Task:
List all lines of the data containing the word "year".

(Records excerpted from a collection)
=======
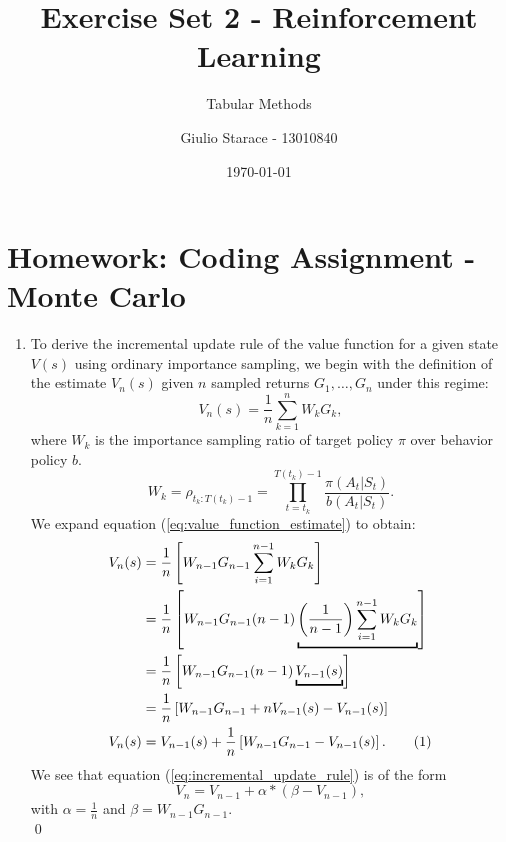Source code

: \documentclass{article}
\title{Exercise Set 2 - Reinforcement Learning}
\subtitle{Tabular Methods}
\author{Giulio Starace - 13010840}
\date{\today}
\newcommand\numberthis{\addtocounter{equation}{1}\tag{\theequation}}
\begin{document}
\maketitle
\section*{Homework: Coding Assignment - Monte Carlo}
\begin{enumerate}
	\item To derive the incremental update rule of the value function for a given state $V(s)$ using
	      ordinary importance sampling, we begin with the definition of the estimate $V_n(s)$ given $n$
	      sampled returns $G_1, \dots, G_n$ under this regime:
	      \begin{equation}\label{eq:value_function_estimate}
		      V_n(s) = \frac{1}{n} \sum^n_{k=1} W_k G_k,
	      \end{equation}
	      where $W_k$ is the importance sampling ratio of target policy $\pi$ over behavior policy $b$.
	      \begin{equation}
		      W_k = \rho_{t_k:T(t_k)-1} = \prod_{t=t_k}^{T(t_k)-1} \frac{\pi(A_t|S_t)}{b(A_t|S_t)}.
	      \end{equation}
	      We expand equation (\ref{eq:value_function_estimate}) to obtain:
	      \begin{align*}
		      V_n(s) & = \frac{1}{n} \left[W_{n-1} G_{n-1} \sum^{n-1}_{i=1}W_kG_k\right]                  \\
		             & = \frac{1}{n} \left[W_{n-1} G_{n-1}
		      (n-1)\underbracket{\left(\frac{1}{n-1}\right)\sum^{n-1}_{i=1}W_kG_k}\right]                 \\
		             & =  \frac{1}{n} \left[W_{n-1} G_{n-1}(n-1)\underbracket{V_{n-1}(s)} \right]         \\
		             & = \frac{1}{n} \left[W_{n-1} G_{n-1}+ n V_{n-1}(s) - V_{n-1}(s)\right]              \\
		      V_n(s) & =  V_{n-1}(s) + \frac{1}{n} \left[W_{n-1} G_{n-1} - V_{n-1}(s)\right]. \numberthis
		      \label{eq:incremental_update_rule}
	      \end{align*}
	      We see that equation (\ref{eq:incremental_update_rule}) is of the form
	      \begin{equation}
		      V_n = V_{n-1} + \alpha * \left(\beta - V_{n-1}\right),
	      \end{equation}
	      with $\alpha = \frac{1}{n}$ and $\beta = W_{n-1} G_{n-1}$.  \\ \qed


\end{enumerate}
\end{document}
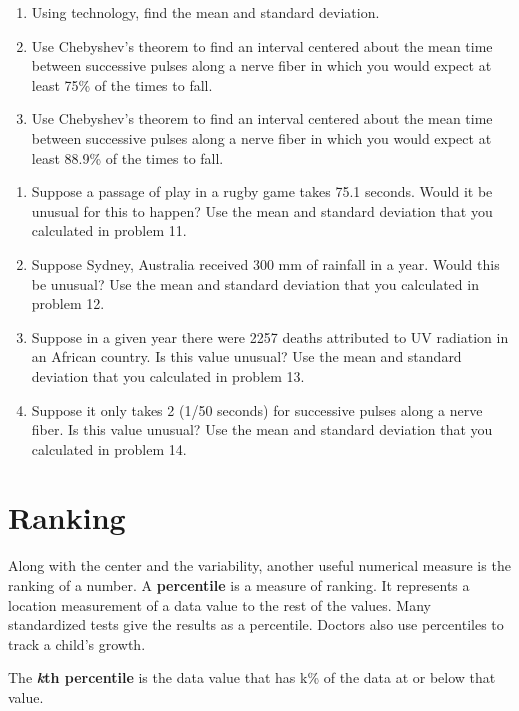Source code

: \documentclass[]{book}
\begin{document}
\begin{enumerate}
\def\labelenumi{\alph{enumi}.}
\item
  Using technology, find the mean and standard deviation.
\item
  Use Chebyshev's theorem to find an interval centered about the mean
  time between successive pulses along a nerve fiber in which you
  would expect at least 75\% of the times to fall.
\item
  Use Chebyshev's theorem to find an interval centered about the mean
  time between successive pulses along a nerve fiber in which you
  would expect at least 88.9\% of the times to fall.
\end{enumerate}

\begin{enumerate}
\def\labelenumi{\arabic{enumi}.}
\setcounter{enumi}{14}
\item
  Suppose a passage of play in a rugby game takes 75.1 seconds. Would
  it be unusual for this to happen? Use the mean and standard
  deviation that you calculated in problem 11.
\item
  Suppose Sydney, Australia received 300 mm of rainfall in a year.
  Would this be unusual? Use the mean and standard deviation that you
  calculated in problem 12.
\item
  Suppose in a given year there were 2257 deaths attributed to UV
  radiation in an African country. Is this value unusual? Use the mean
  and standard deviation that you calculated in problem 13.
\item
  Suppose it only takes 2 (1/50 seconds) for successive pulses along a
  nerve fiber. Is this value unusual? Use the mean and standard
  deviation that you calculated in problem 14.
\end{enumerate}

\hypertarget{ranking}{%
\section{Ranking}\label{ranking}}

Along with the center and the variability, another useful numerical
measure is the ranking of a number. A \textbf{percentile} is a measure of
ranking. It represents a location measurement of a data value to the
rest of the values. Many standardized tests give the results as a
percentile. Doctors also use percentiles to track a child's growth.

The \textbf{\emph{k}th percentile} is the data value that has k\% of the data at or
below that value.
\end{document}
=======
Final answer:
  Suppose Sydney, Australia received 300 mm of rainfall in a year.
  Suppose in a given year there were 2257 deaths attributed to UV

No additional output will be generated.